── Information given
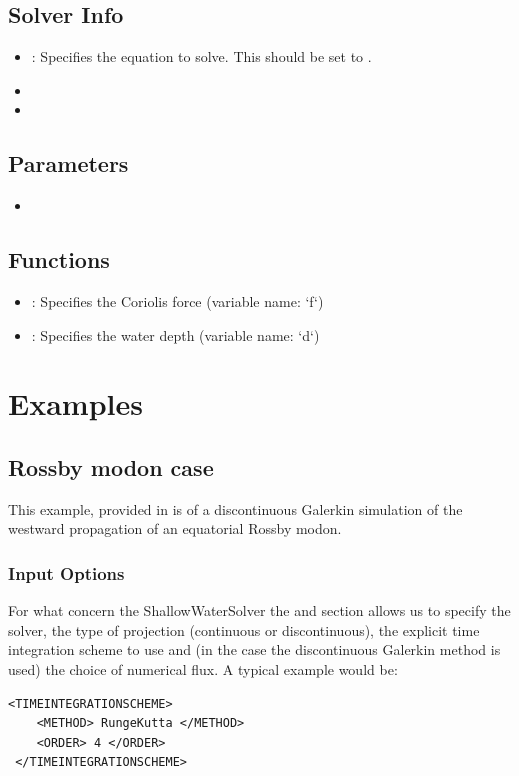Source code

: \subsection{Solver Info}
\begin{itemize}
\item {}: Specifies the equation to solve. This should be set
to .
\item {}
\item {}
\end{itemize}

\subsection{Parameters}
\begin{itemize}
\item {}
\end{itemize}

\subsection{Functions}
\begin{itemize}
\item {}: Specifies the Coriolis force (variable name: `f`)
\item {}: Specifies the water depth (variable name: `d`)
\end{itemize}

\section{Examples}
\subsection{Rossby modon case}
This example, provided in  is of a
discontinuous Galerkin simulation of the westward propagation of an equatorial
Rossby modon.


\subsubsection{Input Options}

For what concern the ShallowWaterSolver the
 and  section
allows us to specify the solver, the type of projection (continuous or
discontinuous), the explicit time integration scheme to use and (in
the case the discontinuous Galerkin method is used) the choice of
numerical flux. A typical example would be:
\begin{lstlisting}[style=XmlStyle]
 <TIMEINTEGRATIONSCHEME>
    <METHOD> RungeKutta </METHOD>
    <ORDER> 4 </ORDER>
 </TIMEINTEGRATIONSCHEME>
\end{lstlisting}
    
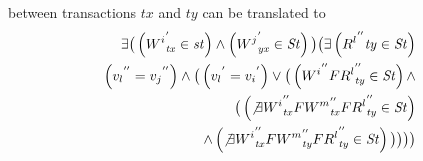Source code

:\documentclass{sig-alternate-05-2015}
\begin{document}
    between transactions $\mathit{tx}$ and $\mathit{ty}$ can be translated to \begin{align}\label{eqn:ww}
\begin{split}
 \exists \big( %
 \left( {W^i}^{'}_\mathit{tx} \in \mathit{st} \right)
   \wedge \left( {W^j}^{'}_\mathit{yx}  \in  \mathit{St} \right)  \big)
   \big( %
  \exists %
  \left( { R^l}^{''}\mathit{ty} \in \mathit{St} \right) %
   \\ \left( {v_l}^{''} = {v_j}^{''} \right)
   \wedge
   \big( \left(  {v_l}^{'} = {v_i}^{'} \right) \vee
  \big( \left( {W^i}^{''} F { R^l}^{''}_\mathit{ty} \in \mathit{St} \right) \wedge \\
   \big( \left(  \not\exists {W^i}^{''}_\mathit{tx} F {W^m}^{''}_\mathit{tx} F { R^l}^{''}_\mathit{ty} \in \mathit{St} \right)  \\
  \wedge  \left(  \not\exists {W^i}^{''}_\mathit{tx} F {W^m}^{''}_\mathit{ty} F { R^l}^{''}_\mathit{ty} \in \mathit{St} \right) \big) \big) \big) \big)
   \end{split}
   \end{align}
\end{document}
────
Work order – Reproduce every line in the data that has the word "wedge" in it.

Exercise solution –
   \wedge \left( {W^j}^{'}_\mathit{yx}  \in  \mathit{St} \right)  \big)
   \wedge
  \big( \left( {W^i}^{''} F { R^l}^{''}_\mathit{ty} \in \mathit{St} \right) \wedge \\
  \wedge  \left(  \not\exists {W^i}^{''}_\mathit{tx} F {W^m}^{''}_\mathit{ty} F { R^l}^{''}_\mathit{ty} \in \mathit{St} \right) \big) \big) \big) \big)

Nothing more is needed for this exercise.